▶ **Exercise goal**
Output the records in full, exactly as given.

▶ **Input records**
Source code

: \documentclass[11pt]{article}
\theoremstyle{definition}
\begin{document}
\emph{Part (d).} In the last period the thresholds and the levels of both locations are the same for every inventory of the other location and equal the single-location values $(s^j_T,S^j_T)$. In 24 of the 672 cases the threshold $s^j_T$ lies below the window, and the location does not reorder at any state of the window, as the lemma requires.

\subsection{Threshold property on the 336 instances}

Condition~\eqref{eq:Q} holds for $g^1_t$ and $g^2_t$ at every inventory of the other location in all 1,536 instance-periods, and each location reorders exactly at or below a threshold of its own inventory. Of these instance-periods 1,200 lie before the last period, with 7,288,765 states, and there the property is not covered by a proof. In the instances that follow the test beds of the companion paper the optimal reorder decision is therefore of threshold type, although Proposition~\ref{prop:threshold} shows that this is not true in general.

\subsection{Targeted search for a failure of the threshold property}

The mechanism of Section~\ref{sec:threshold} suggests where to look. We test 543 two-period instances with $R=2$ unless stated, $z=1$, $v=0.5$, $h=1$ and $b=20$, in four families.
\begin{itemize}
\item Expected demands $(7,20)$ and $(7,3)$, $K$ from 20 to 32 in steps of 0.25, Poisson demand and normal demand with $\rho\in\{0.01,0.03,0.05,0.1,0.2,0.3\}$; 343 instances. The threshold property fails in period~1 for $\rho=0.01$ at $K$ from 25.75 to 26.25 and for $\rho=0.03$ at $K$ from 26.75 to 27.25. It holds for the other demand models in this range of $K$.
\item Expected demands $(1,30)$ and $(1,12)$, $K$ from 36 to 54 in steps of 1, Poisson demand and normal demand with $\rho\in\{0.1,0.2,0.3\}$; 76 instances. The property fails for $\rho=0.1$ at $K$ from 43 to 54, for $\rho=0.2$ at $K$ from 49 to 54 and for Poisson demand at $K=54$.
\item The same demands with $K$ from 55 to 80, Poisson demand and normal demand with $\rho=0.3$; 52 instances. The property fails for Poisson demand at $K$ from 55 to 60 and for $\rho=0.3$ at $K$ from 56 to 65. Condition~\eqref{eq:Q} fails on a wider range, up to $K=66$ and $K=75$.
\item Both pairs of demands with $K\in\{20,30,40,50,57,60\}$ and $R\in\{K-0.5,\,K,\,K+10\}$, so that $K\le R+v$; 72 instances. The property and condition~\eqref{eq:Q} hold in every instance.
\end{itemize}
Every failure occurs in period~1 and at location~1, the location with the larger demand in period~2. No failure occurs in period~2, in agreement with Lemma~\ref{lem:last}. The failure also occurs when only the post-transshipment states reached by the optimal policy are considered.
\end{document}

▶ **Solution for this exercise**
Source code

: \documentclass[11pt]{article}
\theoremstyle{definition}
\begin{document}
\emph{Part (d).} In the last period the thresholds and the levels of both locations are the same for every inventory of the other location and equal the single-location values $(s^j_T,S^j_T)$. In 24 of the 672 cases the threshold $s^j_T$ lies below the window, and the location does not reorder at any state of the window, as the lemma requires.

\subsection{Threshold property on the 336 instances}

Condition~\eqref{eq:Q} holds for $g^1_t$ and $g^2_t$ at every inventory of the other location in all 1,536 instance-periods, and each location reorders exactly at or below a threshold of its own inventory. Of these instance-periods 1,200 lie before the last period, with 7,288,765 states, and there the property is not covered by a proof. In the instances that follow the test beds of the companion paper the optimal reorder decision is therefore of threshold type, although Proposition~\ref{prop:threshold} shows that this is not true in general.

\subsection{Targeted search for a failure of the threshold property}

The mechanism of Section~\ref{sec:threshold} suggests where to look. We test 543 two-period instances with $R=2$ unless stated, $z=1$, $v=0.5$, $h=1$ and $b=20$, in four families.
\begin{itemize}
\item Expected demands $(7,20)$ and $(7,3)$, $K$ from 20 to 32 in steps of 0.25, Poisson demand and normal demand with $\rho\in\{0.01,0.03,0.05,0.1,0.2,0.3\}$; 343 instances. The threshold property fails in period~1 for $\rho=0.01$ at $K$ from 25.75 to 26.25 and for $\rho=0.03$ at $K$ from 26.75 to 27.25. It holds for the other demand models in this range of $K$.
\item Expected demands $(1,30)$ and $(1,12)$, $K$ from 36 to 54 in steps of 1, Poisson demand and normal demand with $\rho\in\{0.1,0.2,0.3\}$; 76 instances. The property fails for $\rho=0.1$ at $K$ from 43 to 54, for $\rho=0.2$ at $K$ from 49 to 54 and for Poisson demand at $K=54$.
\item The same demands with $K$ from 55 to 80, Poisson demand and normal demand with $\rho=0.3$; 52 instances. The property fails for Poisson demand at $K$ from 55 to 60 and for $\rho=0.3$ at $K$ from 56 to 65. Condition~\eqref{eq:Q} fails on a wider range, up to $K=66$ and $K=75$.
\item Both pairs of demands with $K\in\{20,30,40,50,57,60\}$ and $R\in\{K-0.5,\,K,\,K+10\}$, so that $K\le R+v$; 72 instances. The property and condition~\eqref{eq:Q} hold in every instance.
\end{itemize}
Every failure occurs in period~1 and at location~1, the location with the larger demand in period~2. No failure occurs in period~2, in agreement with Lemma~\ref{lem:last}. The failure also occurs when only the post-transshipment states reached by the optimal policy are considered.
\end{document}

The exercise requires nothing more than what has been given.